"One year has passed and I'm still here looking through this small window, looking at the very same spot and trying to imagine the things that unfolded then. And for each day that passes the events are becoming harder and harder to understand. As if it wasn't bad enough that everyone has forgotten what happened here one year ago, last month the authorities decided to put a bench on the exact same spot she died. A fucking bench... They cleared my little pot holding flowers and installed a freaking bench. What were they thinking I asked myself on that day. That people will want to relax at a murder scene?
But I was surprised once again by the ignorance of the masses, by how easily people get steered. Steered away from their ideals and their individuality. Steered towards an endless pit of false hope and lust. Steered by both the leaders we elect and put our trust in but also by strangers that want our money.
This bench represents all that and more. They didn't even have the courtesy to put a name tag on it so that she could be at least mentioned: "Look honey, it says "in memory of Gloria"; let's not sit here, let's find somewhere else to sit.". No, no one would say that. They would probably say something like: "I wonder who this bitch Gloria was and what she did to deserve this; probably an old hag that used to feed pigeons with leftovers; or some big-ass's wife that died killing herself on this bench cause her husband had too much balls to spread around. And now, full of guilt and sorrow that bastard bribed some authority to let him build a bench here; it's not even a comfortable one."
Everyone forgets. Even I'm starting to forget her. And this alcohol sure isn't working. "Bartender, another round! Make it a double! And I've told you a million times, can you clean that dirty ass window over there? I can barely see her. My wife that's who. She said she was going to get a divorce and hand me the papers. Serve me? The joke's on her; I'm going to watch her waiting and after she leaves I'm gonna call her and ask where she's hiding cause I've been waiting for her for so long". Hehehe!"

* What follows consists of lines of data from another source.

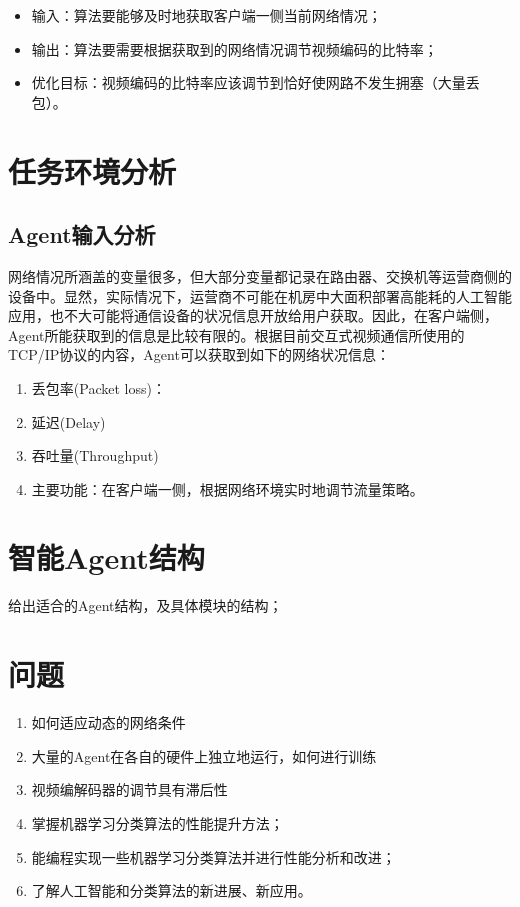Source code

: \documentclass[a4paper]{ctexart}
\begin{document}
\begin{itemize}
	\item 输入：算法要能够及时地获取客户端一侧当前网络情况；
	\item 输出：算法要需要根据获取到的网络情况调节视频编码的比特率；
	\item 优化目标：视频编码的比特率应该调节到恰好使网路不发生拥塞（大量丢包）。
\end{itemize}

\section{任务环境分析}

\subsection{Agent输入分析}

网络情况所涵盖的变量很多，但大部分变量都记录在路由器、交换机等运营商侧的设备中。显然，实际情况下，运营商不可能在机房中大面积部署高能耗的人工智能应用，也不大可能将通信设备的状况信息开放给用户获取。因此，在客户端侧，Agent所能获取到的信息是比较有限的。根据目前交互式视频通信所使用的TCP/IP协议的内容，Agent可以获取到如下的网络状况信息：

\begin{enumerate}[label=\arabic*、]
	\item 丢包率(Packet loss)：
	\item 延迟(Delay)
	\item 吞吐量(Throughput)
	\item 主要功能：在客户端一侧，根据网络环境实时地调节流量策略。
\end{enumerate}

\section{智能Agent结构}
给出适合的Agent结构，及具体模块的结构；
\section{问题}
\begin{enumerate}[label=\arabic*、]
	\item 如何适应动态的网络条件
	\item 大量的Agent在各自的硬件上独立地运行，如何进行训练
	\item 视频编解码器的调节具有滞后性
	\item 掌握机器学习分类算法的性能提升方法；
	\item 能编程实现一些机器学习分类算法并进行性能分析和改进；
	\item 了解人工智能和分类算法的新进展、新应用。
\end{enumerate}
\end{document}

So many things were said that day and none of them really
reflected my feelings towards her. She slammed the door on her way out,
screaming for divorce, while I was looking for things to say in the
company of a bottle of Scotch. Time was not indulgent over our marriage,
that is for sure... But to think that I would become life's and society's joke...
Our blind justice system decided to release on parole one of our many killers this beautiful country had created. On that cursed night, their paths crossed; they said she resembled her mother whilst others said she was killed precisely on 11th of March, the day he was caught 10 years ago. I don't know if he killed her cause of his psychotic delusions or because he wanted to piss on the justice system. Doesn't matter now does it?
I've been the star of many television and newspapers articles. I've been probably cursed by every authority figure starting from the mayoral office to the general attorney and penitentiary system for making the story public. I've also been blamed for drinking too much, for being a cheater. Some people would stop me on the street to try cheer me up whilst others were looking at me with pity; probably they figured out how of a loathsome person I am. People would say that it was entirely my fault for letting things get
out of hand, but I know better. Well...I used to think that I knew
better. I always had an opinion about what is right or wrong. But our opinions won't do shit in the face of reality. We're shaped by other people's actions and we can only walk on the path built by those actions' consequences.
A fucking bench... Hehehe! It's not even a pretty one!"